- Task instructions -
The expected output is the first line of the data below and every line after it, up to and including the line containing "3. Adjust generator import in routes.py", each reproduced exactly.

+++ Input data +++

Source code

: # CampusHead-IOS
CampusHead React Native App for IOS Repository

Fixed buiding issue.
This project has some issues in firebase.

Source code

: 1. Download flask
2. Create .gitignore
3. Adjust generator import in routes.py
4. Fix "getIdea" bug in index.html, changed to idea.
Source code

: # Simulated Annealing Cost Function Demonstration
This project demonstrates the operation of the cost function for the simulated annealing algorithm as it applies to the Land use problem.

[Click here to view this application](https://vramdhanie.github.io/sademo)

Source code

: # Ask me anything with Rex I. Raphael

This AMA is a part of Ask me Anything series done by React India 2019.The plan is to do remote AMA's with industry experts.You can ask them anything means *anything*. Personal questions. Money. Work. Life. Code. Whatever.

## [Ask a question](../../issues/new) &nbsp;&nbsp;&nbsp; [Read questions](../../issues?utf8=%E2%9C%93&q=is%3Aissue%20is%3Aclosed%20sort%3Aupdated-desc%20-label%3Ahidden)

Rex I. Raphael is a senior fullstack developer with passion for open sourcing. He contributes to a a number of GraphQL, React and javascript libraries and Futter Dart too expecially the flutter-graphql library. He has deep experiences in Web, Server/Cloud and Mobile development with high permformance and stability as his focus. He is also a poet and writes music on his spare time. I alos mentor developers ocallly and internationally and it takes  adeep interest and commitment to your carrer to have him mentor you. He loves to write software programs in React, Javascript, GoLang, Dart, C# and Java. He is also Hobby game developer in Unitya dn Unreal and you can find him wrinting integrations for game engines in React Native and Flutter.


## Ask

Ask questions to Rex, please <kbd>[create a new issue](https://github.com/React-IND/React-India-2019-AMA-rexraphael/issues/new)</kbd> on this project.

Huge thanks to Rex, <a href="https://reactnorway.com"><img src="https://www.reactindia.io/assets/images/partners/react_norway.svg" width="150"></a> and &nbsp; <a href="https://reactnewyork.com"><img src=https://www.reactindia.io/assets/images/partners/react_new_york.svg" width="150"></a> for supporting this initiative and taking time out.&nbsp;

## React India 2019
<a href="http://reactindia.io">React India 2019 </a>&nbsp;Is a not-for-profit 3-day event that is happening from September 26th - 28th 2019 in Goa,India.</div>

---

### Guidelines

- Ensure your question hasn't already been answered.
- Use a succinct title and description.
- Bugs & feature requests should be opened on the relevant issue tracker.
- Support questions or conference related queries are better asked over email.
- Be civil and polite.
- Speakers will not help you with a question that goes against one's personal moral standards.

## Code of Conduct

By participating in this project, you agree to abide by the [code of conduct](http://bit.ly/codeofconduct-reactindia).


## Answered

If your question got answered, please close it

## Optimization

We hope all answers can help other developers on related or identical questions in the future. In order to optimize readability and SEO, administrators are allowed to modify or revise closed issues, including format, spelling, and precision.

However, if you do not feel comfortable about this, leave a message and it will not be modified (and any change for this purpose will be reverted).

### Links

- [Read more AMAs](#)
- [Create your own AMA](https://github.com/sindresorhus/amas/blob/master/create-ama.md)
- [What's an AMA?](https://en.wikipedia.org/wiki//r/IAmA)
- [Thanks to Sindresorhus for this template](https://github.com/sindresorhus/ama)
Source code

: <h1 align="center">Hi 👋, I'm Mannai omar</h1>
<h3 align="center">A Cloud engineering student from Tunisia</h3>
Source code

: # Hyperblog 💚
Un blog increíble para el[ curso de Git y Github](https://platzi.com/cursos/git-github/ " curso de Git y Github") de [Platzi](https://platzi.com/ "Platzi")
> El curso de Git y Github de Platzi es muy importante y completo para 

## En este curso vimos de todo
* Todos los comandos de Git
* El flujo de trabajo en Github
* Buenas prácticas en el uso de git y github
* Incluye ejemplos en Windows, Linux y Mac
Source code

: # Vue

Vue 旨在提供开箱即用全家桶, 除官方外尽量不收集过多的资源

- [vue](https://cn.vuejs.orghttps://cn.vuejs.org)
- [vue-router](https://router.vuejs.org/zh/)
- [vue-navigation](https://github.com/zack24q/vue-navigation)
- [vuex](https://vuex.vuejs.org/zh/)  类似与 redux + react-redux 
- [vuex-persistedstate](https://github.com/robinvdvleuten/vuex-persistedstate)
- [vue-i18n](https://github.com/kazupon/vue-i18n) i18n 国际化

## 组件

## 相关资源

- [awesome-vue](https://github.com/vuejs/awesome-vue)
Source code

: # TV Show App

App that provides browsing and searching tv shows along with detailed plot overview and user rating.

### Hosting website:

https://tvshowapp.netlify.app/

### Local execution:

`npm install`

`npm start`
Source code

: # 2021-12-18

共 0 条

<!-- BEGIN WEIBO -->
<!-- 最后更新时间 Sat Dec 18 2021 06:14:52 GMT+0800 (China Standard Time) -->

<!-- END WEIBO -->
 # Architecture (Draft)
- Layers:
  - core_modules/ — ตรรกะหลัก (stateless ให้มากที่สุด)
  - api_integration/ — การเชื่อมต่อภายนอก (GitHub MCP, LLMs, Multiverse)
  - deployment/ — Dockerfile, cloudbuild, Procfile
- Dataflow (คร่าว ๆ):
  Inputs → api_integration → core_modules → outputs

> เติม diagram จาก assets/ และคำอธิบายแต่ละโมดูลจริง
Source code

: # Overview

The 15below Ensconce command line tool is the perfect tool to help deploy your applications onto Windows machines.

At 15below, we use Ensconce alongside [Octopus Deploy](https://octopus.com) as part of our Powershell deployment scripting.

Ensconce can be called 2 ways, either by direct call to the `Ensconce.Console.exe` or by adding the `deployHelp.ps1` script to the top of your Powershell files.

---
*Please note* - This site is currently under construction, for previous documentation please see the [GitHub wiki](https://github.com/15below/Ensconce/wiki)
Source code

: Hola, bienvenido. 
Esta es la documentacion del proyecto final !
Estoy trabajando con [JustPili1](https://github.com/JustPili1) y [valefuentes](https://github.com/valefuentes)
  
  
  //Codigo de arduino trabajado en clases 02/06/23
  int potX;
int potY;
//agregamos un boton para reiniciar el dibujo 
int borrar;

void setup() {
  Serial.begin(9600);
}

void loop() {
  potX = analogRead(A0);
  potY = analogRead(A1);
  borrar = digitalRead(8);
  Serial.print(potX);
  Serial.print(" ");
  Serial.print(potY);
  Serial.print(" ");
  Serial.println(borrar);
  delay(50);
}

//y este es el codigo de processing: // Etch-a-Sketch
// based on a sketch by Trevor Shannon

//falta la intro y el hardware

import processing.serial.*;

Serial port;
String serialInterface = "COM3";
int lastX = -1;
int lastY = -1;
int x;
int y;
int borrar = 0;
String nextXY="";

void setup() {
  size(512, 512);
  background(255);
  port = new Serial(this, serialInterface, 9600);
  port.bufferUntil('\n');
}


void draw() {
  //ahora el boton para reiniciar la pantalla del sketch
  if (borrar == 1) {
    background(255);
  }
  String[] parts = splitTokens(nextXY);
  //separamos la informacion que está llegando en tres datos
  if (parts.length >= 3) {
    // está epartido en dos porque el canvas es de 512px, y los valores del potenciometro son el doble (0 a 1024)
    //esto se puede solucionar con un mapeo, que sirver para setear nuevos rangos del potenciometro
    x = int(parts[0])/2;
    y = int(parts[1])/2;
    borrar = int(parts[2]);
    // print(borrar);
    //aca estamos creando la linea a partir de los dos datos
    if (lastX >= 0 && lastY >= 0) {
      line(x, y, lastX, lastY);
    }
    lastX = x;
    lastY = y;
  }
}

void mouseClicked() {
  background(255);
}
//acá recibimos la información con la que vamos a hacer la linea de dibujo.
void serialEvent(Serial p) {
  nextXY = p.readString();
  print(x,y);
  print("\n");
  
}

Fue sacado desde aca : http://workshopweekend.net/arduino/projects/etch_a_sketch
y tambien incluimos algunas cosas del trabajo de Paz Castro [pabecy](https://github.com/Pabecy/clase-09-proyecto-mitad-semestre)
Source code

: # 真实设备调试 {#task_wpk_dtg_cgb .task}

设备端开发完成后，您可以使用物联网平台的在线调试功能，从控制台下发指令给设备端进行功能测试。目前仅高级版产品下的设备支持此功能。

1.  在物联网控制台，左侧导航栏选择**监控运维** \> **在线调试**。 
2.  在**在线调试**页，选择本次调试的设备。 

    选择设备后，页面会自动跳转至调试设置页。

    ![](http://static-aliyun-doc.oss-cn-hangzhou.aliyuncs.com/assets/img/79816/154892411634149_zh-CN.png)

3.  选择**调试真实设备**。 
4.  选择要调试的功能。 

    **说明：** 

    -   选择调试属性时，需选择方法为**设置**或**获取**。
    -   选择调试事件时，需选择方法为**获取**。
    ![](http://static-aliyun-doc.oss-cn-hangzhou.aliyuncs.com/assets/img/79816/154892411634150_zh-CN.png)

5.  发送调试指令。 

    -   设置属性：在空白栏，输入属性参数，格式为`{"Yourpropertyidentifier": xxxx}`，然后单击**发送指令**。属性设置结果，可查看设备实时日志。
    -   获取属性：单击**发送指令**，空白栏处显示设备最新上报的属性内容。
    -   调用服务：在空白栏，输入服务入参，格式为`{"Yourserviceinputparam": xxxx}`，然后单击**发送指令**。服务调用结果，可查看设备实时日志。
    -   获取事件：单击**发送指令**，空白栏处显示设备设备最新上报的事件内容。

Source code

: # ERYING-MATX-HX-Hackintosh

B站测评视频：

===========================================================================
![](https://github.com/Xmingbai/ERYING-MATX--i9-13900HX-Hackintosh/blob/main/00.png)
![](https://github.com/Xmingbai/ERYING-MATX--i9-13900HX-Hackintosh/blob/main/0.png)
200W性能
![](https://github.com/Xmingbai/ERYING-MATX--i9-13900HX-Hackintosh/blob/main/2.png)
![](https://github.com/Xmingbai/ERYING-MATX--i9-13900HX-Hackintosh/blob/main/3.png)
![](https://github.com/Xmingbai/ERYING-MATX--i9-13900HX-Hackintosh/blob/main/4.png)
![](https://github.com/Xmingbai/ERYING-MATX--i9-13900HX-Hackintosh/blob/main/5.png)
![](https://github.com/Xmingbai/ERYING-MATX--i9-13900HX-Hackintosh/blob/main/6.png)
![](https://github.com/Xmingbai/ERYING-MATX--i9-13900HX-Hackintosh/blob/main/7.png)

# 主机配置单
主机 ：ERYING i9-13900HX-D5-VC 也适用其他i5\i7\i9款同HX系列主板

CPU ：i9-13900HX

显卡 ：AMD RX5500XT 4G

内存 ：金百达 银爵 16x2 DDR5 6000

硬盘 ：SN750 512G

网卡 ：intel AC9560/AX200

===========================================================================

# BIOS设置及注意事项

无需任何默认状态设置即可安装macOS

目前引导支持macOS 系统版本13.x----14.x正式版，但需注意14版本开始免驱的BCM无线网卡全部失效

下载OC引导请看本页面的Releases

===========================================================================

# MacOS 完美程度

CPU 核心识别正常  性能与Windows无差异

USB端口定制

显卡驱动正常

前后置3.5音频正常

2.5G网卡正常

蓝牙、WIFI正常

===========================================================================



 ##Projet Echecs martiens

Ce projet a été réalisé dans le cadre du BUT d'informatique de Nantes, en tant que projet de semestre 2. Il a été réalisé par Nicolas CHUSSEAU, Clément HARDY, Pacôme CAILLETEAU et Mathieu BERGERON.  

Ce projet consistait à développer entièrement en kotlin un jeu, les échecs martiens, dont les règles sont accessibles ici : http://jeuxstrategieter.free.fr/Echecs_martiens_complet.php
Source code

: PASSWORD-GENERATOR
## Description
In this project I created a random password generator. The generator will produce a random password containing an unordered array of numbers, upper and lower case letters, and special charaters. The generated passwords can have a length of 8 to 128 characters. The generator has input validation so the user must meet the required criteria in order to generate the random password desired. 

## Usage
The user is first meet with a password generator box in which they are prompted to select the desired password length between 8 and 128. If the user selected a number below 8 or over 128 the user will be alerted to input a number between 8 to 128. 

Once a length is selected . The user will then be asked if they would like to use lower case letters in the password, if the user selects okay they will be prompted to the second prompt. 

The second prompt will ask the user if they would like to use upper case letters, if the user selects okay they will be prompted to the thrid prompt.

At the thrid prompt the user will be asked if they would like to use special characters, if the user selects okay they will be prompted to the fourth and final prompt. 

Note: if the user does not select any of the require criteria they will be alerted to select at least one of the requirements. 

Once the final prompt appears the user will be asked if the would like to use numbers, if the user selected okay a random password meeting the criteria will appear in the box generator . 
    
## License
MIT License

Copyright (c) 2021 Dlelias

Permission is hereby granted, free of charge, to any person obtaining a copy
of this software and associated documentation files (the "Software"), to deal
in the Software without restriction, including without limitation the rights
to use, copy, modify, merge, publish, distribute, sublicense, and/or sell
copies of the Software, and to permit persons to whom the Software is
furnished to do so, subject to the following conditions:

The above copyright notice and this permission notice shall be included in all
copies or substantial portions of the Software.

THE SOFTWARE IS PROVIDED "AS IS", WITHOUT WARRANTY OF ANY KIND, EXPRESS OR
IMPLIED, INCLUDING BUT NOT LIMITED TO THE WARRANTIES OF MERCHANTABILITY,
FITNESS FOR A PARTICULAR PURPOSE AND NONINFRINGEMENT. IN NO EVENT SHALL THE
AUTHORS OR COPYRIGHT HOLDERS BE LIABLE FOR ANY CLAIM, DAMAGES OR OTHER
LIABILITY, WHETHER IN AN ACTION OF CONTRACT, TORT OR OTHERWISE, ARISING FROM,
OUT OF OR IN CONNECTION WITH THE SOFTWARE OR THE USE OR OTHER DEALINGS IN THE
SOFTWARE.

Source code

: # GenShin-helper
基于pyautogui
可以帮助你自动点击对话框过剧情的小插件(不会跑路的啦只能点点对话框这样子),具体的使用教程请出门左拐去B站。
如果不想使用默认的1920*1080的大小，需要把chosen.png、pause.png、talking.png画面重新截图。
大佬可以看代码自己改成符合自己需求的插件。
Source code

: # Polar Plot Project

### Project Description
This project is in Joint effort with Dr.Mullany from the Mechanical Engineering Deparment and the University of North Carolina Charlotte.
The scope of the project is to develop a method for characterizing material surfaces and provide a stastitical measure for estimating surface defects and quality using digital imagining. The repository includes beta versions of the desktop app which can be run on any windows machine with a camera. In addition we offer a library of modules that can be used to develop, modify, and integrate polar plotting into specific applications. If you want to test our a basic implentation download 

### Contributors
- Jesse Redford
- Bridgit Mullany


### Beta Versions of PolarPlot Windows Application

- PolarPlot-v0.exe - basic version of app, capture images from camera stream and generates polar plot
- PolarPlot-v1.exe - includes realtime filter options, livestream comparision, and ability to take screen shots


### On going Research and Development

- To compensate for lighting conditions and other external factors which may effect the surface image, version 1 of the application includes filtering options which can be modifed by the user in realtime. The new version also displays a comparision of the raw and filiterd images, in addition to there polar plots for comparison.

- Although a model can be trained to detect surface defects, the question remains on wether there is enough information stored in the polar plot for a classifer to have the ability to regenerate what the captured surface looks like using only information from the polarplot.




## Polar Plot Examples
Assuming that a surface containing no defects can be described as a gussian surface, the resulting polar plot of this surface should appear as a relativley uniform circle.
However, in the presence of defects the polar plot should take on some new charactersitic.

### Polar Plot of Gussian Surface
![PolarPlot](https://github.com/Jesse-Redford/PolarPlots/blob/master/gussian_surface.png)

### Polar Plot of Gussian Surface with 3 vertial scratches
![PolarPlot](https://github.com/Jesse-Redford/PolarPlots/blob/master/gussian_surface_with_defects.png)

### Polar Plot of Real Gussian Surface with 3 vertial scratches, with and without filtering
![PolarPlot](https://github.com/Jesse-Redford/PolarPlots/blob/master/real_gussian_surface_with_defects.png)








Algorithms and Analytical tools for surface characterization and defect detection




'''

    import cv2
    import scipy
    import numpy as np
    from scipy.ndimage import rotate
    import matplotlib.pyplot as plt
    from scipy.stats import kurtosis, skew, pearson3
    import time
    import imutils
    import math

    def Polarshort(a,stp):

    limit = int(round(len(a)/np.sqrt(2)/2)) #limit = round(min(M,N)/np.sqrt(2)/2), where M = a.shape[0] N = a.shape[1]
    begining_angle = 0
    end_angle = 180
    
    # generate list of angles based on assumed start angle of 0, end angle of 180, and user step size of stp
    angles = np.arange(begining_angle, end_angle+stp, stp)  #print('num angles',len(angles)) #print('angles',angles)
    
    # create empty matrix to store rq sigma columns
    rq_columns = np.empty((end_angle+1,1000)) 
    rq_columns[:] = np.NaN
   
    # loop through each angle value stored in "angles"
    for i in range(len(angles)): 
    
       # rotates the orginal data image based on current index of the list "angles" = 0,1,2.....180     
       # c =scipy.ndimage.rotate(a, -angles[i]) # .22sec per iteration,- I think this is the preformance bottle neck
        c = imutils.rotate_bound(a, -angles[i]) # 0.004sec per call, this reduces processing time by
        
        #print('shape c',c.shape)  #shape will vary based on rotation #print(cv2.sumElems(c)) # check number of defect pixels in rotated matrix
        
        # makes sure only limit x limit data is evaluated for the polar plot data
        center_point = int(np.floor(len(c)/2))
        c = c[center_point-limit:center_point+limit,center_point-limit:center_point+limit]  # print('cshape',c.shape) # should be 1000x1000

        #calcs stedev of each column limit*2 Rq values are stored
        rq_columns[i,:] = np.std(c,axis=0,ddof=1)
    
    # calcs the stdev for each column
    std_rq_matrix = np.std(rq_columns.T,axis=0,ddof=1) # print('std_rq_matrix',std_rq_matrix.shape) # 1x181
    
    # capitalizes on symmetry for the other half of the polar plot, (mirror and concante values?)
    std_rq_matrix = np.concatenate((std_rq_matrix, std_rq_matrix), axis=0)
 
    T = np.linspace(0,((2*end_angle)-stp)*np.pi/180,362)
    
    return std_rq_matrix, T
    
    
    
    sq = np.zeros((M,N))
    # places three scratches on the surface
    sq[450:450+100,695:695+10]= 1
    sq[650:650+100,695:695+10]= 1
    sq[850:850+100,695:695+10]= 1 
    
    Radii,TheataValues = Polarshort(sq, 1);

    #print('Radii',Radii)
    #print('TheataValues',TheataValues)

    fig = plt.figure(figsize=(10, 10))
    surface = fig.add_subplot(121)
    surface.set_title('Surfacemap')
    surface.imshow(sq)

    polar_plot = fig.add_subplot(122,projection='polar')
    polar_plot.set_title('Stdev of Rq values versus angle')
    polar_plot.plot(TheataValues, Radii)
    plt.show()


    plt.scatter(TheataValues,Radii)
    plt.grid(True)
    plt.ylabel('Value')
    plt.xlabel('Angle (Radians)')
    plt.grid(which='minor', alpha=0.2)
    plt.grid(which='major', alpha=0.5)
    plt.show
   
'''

+++

- Response area -
Source code

: # CampusHead-IOS
CampusHead React Native App for IOS Repository

Fixed buiding issue.
This project has some issues in firebase.

Source code

: 1. Download flask
2. Create .gitignore
3. Adjust generator import in routes.py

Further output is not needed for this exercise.